### What to produce
Check each line of the material. Copy those containing "compact".

+ + +

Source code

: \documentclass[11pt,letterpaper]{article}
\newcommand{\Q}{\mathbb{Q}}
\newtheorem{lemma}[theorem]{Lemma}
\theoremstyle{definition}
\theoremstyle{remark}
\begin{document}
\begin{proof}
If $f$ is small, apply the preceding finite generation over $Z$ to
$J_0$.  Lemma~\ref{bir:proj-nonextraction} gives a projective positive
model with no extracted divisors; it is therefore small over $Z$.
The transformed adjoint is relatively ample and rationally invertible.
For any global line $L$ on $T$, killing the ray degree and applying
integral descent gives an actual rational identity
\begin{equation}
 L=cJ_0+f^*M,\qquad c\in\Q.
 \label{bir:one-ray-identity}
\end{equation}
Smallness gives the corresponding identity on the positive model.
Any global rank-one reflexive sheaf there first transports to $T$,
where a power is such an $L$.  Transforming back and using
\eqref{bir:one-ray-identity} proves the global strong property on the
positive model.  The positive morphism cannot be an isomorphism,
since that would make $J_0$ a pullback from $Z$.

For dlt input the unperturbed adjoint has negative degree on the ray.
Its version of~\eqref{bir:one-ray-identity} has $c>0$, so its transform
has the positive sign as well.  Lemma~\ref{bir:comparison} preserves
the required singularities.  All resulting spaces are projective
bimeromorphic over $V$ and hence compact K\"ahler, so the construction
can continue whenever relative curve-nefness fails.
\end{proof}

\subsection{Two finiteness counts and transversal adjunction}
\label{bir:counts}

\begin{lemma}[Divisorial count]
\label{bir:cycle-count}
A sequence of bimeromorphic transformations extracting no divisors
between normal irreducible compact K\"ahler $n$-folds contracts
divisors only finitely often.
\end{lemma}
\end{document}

+ + +

### Result for this task
bimeromorphic over $V$ and hence compact K\"ahler, so the construction
between normal irreducible compact K\"ahler $n$-folds contracts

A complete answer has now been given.